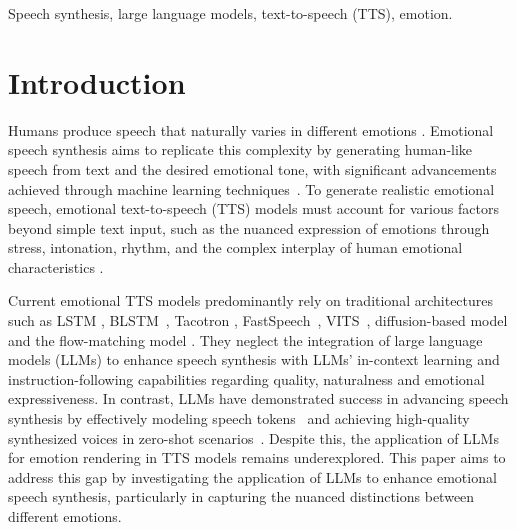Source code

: \begin{IEEEkeywords}
Speech synthesis, large language models, text-to-speech (TTS), emotion.
\end{IEEEkeywords}
\vspace{-0.3cm}
\section{Introduction}
\vspace{-0.1cm}
Humans produce speech that naturally varies in different emotions \cite{yasuda2023text,chen2023vector,khanam2022text,nose2007style}.
Emotional speech synthesis aims to replicate this complexity by generating human-like speech from text and the desired emotional tone, with significant advancements achieved through machine learning techniques~\cite{zhou2022speech,diatlova2023emospeech,lee2017emotional,li2024mm}.
To generate realistic emotional speech, emotional text-to-speech (TTS) models must account for various factors beyond simple text input, such as the nuanced expression of emotions through stress, intonation, rhythm, and the complex interplay of human emotional characteristics \cite{nose2007style,wang2018style}.

Current emotional TTS models predominantly rely on traditional architectures such as LSTM \cite{lei2021fine}, BLSTM~\cite{liu2024emotion}, Tacotron \cite{li2021controllable,um2020emotional,li2024mm,wang2018style}, FastSpeech~\cite{kim2021expressive,diatlova2023emospeech,lee2017emotional,li2024mm,yang2024instructtts}, VITS~\cite{zhao2023emotion}, diffusion-based model \cite{guo2023emodiff} and the flow-matching model \cite{wu2024laugh}. They neglect the integration of large language models (LLMs) to enhance speech synthesis with LLMs' in-context learning and instruction-following capabilities regarding quality, naturalness and emotional expressiveness.
In contrast, LLMs have demonstrated success in advancing speech synthesis by effectively modeling speech tokens~\cite{kimclam} and achieving high-quality synthesized voices in zero-shot scenarios~\cite{du2024cosyvoice, wang2023neural}. 
Despite this, the application of LLMs for emotion rendering in TTS models remains underexplored. This paper aims to address this gap by investigating the application of LLMs to enhance emotional speech synthesis, particularly in capturing the nuanced distinctions between different emotions.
· · ·
▸ AIM OF THE EXERCISE:
Please retype every record shown above, exactly as written, but without pictures.

▸ ANSWER TO THIS TASK:
Source code

: \begin{IEEEkeywords}
Speech synthesis, large language models, text-to-speech (TTS), emotion.
\end{IEEEkeywords}
\vspace{-0.3cm}
\section{Introduction}
\vspace{-0.1cm}
Humans produce speech that naturally varies in different emotions \cite{yasuda2023text,chen2023vector,khanam2022text,nose2007style}.
Emotional speech synthesis aims to replicate this complexity by generating human-like speech from text and the desired emotional tone, with significant advancements achieved through machine learning techniques~\cite{zhou2022speech,diatlova2023emospeech,lee2017emotional,li2024mm}.
To generate realistic emotional speech, emotional text-to-speech (TTS) models must account for various factors beyond simple text input, such as the nuanced expression of emotions through stress, intonation, rhythm, and the complex interplay of human emotional characteristics \cite{nose2007style,wang2018style}.

Current emotional TTS models predominantly rely on traditional architectures such as LSTM \cite{lei2021fine}, BLSTM~\cite{liu2024emotion}, Tacotron \cite{li2021controllable,um2020emotional,li2024mm,wang2018style}, FastSpeech~\cite{kim2021expressive,diatlova2023emospeech,lee2017emotional,li2024mm,yang2024instructtts}, VITS~\cite{zhao2023emotion}, diffusion-based model \cite{guo2023emodiff} and the flow-matching model \cite{wu2024laugh}. They neglect the integration of large language models (LLMs) to enhance speech synthesis with LLMs' in-context learning and instruction-following capabilities regarding quality, naturalness and emotional expressiveness.
In contrast, LLMs have demonstrated success in advancing speech synthesis by effectively modeling speech tokens~\cite{kimclam} and achieving high-quality synthesized voices in zero-shot scenarios~\cite{du2024cosyvoice, wang2023neural}. 
Despite this, the application of LLMs for emotion rendering in TTS models remains underexplored. This paper aims to address this gap by investigating the application of LLMs to enhance emotional speech synthesis, particularly in capturing the nuanced distinctions between different emotions.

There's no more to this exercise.